> _ABOUT THIS EXERCISE_
Your answer must be the lines from the top of the listing below through the line that holds "### Hi there, I'm Nivesh Birangal 👋", retyped exactly, with no pictures.

> _ENTRIES PROVIDED_

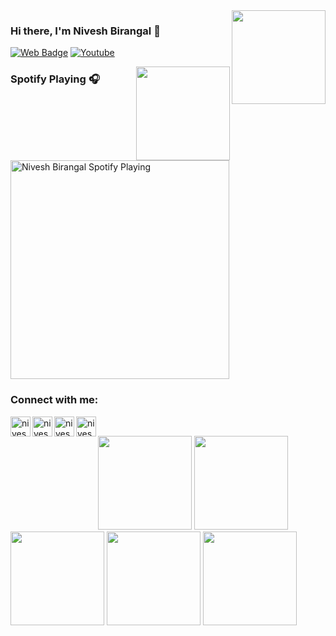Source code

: <img align="right" src='https://github.com/niveshbirangal/niveshbirangal/blob/master/source/gifs/work.gif' width="150">

### Hi there, I'm Nivesh Birangal 👋

[![Web Badge](https://img.shields.io/badge/-niveshb.com-lighgreen?style=flat-square&logo=webmoney&logoColor=white&link=https://niveshb.com)](https://niveshb.com)
[![Youtube](https://img.shields.io/youtube/views/udY540zICDY?style=social)](https://www.youtube.com/watch?v=udY540zICDY&t=12s)

<img align="right" src='https://github.com/niveshbirangal/niveshbirangal/blob/master/source/gifs/song.gif' width="150">

### Spotify Playing 🎧
[<img src="https://spotifynowplaying.vercel.app/api/spotify-playing" alt="Nivesh Birangal Spotify Playing" width="350" />](https://open.spotify.com/user/niveshbirangal)

### Connect with me:

[<img align="left" alt="niveshb.com" width="32px" src="https://raw.githubusercontent.com/niveshbirangal/niveshbirangal/master/source/website.svg"/>][website]
[<img align="left" alt="niveshbirangal | LinkedIn" width="32px" src="https://raw.githubusercontent.com/niveshbirangal/niveshbirangal/master/source/linkedin.svg"/>][linkedin]
[<img align="left" alt="niveshbirangal | Instagram" width="32px" src="https://raw.githubusercontent.com/niveshbirangal/niveshbirangal/master/source/instagram.svg"/>][instagram]
[<img align="left" alt="niveshbirangal | YouTube" width="32px" src="https://raw.githubusercontent.com/niveshbirangal/niveshbirangal/master/source/youtube.svg"/>][youtube]
<br>
<div align="left">
<img src='https://github.com/niveshbirangal/niveshbirangal/blob/master/source/gifs/one.gif' width="150">
<img src='https://github.com/niveshbirangal/niveshbirangal/blob/master/source/gifs/one.gif' width="150">
<img src='https://github.com/niveshbirangal/niveshbirangal/blob/master/source/gifs/one.gif' width="150">
<img src='https://github.com/niveshbirangal/niveshbirangal/blob/master/source/gifs/one.gif' width="150">
<img src='https://github.com/niveshbirangal/niveshbirangal/blob/master/source/gifs/one.gif' width="150">

</div>


    




[website]: https://niveshb.com
[youtube]: https://www.youtube.com/channel/UCpwUP_HiOyG_GHluWpQK59g?view_as=subscriber
[instagram]: https://instagram.com/neobirangal
[linkedin]: https://linkedin.com/in/niveshbirangal
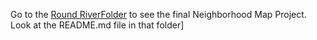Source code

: Go to the [Round RiverFolder](https://github.com/Geosynchronous/P7-Neighborhood-Map/tree/master/Round_River_Map_Project) to see the final Neighborhood Map Project.  Look at the README.md file in that folder]
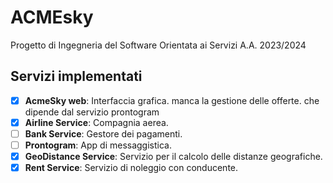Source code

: # ACMEsky

Progetto di Ingegneria del Software Orientata ai Servizi A.A. 2023/2024

## Servizi implementati
- [x] **AcmeSky web**: Interfaccia grafica. manca la gestione delle offerte. che dipende dal servizio prontogram
- [x] **Airline Service**: Compagnia aerea. 
- [ ] **Bank Service**: Gestore dei pagamenti.
- [ ] **Prontogram**: App  di messaggistica.
- [x] **GeoDistance Service**: Servizio per il calcolo delle distanze geografiche.
- [x] **Rent Service**: Servizio di noleggio con conducente.
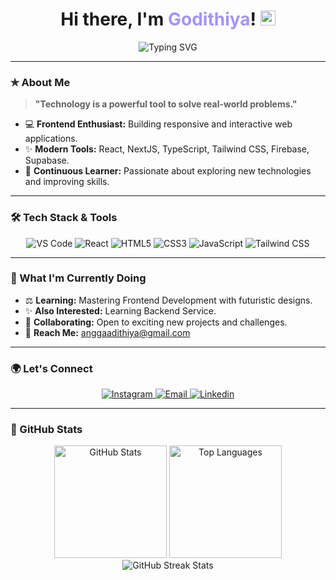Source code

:# <h1 align="center">Hi there, I'm <span style="color:#a594f9">Godithiya</span>! <img src="https://em-content.zobj.net/source/apple/391/waving-hand_light-skin-tone_1f44b-1f3fb_1f3fb.png" style="width:24px; height:24px;" /></h1>

<div align="center">
    <img src="https://readme-typing-svg.herokuapp.com?font=Fira+Code&size=22&pause=1000&color=adb5bd&center=true&vCenter=true&width=450&lines=Passionate+Web+Developer;Exploring+Modern+Technologies;Let's+Build+Something+Amazing!" alt="Typing SVG" />
</div>

---

### ✯ About Me

> **"Technology is a powerful tool to solve real-world problems."**  

- 💻 **Frontend Enthusiast:** Building responsive and interactive web applications.
- ✨ **Modern Tools:** React, NextJS, TypeScript, Tailwind CSS, Firebase, Supabase.
- 📖 **Continuous Learner:** Passionate about exploring new technologies and improving skills.

---

### 🛠 Tech Stack & Tools

<div align="center">
    <img src="https://img.shields.io/badge/Visual%20Studio%20Code-2e3440.svg?style=for-the-badge&logo=visual-studio-code&logoColor=728eab&labelColor=2e3440&color=2e3440" alt="VS Code"/>
    <img src="https://img.shields.io/badge/React-2e3440.svg?style=for-the-badge&logo=react&logoColor=728eab&labelColor=2e3440&color=2e3440" alt="React"/>
    <img src="https://img.shields.io/badge/HTML5-2e3440.svg?style=for-the-badge&logo=html5&logoColor=728eab&labelColor=2e3440&color=2e3440" alt="HTML5"/>
    <img src="https://img.shields.io/badge/CSS3-2e3440.svg?style=for-the-badge&logo=css3&logoColor=728eab&labelColor=2e3440&color=2e3440" alt="CSS3"/>
    <img src="https://img.shields.io/badge/JavaScript-2e3440.svg?style=for-the-badge&logo=javascript&logoColor=728eab&labelColor=2e3440&color=2e3440" alt="JavaScript"/>
    <img src="https://img.shields.io/badge/Tailwind_CSS-2e3440.svg?style=for-the-badge&logo=tailwind-css&logoColor=728eab&labelColor=2e3440&color=2e3440" alt="Tailwind CSS"/>
</div>

---

### 🚀 What I'm Currently Doing

- ⚖️ **Learning:** Mastering Frontend Development with futuristic designs.
- ✨ **Also Interested:** Learning Backend Service.
- 👤 **Collaborating:** Open to exciting new projects and challenges.
- 📧 **Reach Me:** [anggaadithiya@gmail.com](mailto:anggaadithiya@gmail.com)

---

### 🌍 Let's Connect

<div align="center">
    <a href="https://www.instagram.com/godithiya/" target="_blank">
        <img src="https://img.shields.io/badge/Instagram-2e3440.svg?style=for-the-badge&logo=instagram&logoColor=728eab&labelColor=2e3440&color=2e3440" alt="Instagram"/>
    </a>
    <a href="mailto:anggaadithiya@gmail.com" target="_blank">
        <img src="https://img.shields.io/badge/Email-2e3440.svg?style=for-the-badge&logo=gmail&logoColor=728eab&labelColor=2e3440&color=2e3440" alt="Email"/>
    </a>
      <a href="https://www.linkedin.com/in/angga-adithiya-146b51366" target="_blank">
        <img src="https://img.shields.io/badge/LinkedIn-2e3440.svg?style=for-the-badge&logo=linkedin&logoColor=728eab&labelColor=2e3440&color=2e3440" alt="Linkedin"/>
    </a>
</div>

---

### 🌟 GitHub Stats

<div align="center">
    <img src="https://github-readme-stats.vercel.app/api?username=godithiya&show_icons=true&theme=nord" height="180" alt="GitHub Stats"/>
    <img src="https://github-readme-stats.vercel.app/api/top-langs/?username=godithiya&layout=compact&theme=nord" height="180" alt="Top Languages"/>
</div>

<div align="center">
    <img src="https://github-readme-streak-stats.herokuapp.com/?user=godithiya&theme=nord" alt="GitHub Streak Stats" />
</div>
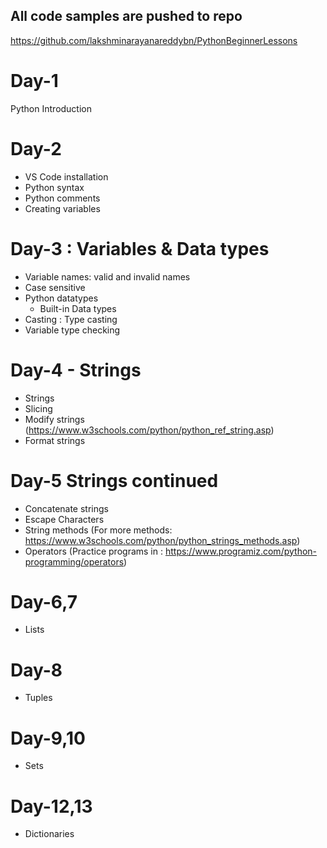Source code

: ## All code samples are pushed to repo
https://github.com/lakshminarayanareddybn/PythonBeginnerLessons

# Day-1
Python Introduction

# Day-2
- VS Code installation
- Python syntax
- Python comments
- Creating variables

# Day-3 : Variables & Data types
- Variable names: valid and invalid names
- Case sensitive
- Python datatypes
    - Built-in Data types
- Casting : Type casting
- Variable type checking

# Day-4 - Strings
- Strings
- Slicing
- Modify strings (https://www.w3schools.com/python/python_ref_string.asp)
- Format strings

# Day-5 Strings continued
- Concatenate strings
- Escape Characters
- String methods (For more methods: https://www.w3schools.com/python/python_strings_methods.asp)
- Operators (Practice programs in : https://www.programiz.com/python-programming/operators)

# Day-6,7
- Lists

# Day-8
- Tuples

# Day-9,10
- Sets

# Day-12,13
- Dictionaries



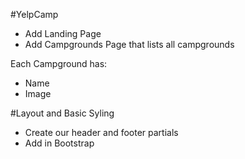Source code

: #YelpCamp

* Add Landing Page
* Add Campgrounds Page that lists all campgrounds

Each Campground has:
* Name
* Image




#Layout and Basic Syling
* Create our header and footer partials
* Add in Bootstrap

> _EXERCISE SOLUTION_
Source code

: <img align="right" src='https://github.com/niveshbirangal/niveshbirangal/blob/master/source/gifs/work.gif' width="150">

### Hi there, I'm Nivesh Birangal 👋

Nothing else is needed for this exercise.